Speaking lately at the Center for Strategic and International Studies, a Washington, D.C., think tank, Sarah Sewall, under-secretary for civilian security, democracy and human rights, said Morocco has taken “the lead in training imams from a host of nations in how to help clerics preach moderation and trust to refute the violent perversion of Islam.”
Sewall made the remarks while tackling the State Department‘s pilot program to combat terrorism and religious extremism in Africa through prevention.
The U.S. is spending about $200 million a year on preventative programs in countering extremism, she said, noting that “preventive work is probably the hardest” challenge particularly in Africa.
In the African continent, the young people are particularly vulnerable of being set adrift in industrializing societies, added the US under-secretary. Extremists, such as al Shabaab in Somalia, make attractive promises of security and law and project themselves as “the defender of the faithful,” she added, affirming that there is no guarantee that preventative efforts will “give the perfect formula” for each community, district or country to meet the challenges they face.
But “religious institutions” can play an important role, said the US official, citing in this regard Morocco’s inspiring initiative to train African imams to counter Islamic radicalization.
Morocco, a beacon of moderate Islam, has launched lately a new Foundation for African Ulemas (Islamic clerics/scholars,) a Fez-based academic institution seeking to enhance cooperation and dialogue between African preachers to counter Isis extremist ideas and deceptive propaganda.

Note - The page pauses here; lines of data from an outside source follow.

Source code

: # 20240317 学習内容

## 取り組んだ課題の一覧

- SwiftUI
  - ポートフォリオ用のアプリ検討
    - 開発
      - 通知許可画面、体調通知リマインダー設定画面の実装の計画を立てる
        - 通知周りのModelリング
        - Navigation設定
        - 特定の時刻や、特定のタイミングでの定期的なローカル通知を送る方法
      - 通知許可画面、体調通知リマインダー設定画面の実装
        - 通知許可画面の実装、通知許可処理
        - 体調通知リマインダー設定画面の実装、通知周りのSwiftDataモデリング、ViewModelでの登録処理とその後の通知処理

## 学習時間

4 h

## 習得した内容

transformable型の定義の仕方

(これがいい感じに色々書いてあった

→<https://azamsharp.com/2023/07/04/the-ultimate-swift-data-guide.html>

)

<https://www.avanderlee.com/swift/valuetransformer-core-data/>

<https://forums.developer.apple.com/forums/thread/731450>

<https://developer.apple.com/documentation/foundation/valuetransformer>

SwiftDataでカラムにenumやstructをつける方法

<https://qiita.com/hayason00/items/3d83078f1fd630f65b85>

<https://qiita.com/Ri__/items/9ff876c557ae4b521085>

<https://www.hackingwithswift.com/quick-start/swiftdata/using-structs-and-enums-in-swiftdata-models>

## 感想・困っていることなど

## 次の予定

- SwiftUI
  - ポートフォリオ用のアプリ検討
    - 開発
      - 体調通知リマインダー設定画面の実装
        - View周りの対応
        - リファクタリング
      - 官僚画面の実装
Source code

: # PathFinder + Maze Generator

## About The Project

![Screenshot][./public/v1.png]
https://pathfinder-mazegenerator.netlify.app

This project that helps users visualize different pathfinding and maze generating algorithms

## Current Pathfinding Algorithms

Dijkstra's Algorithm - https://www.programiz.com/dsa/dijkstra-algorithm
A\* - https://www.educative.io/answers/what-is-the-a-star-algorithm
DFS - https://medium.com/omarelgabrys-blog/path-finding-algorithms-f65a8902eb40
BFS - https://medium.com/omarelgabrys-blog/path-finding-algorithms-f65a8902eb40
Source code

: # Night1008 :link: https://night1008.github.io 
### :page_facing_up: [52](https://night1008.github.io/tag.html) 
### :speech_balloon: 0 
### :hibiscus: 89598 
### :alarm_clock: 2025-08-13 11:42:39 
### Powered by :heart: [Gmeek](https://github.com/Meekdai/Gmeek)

King Mohammed VI of Morocco launched in March 2015 a leading Institute that provides training to hundreds of imams of various nationalities, including some from Africa and Europe.
The center teaches Imams the precepts of a tolerant and non-violent form of Islam based on Maliki rite and teach them how to fight extremism and religious radicalization through sound argumentation and dialogue.
According to some experts, the Mohammed VI Institute for Imams Training combined with the new fez-based Foundation will certainly help thwart the perversion of Islam and prevent the use of religion as an excuse for violence and terrorist acts.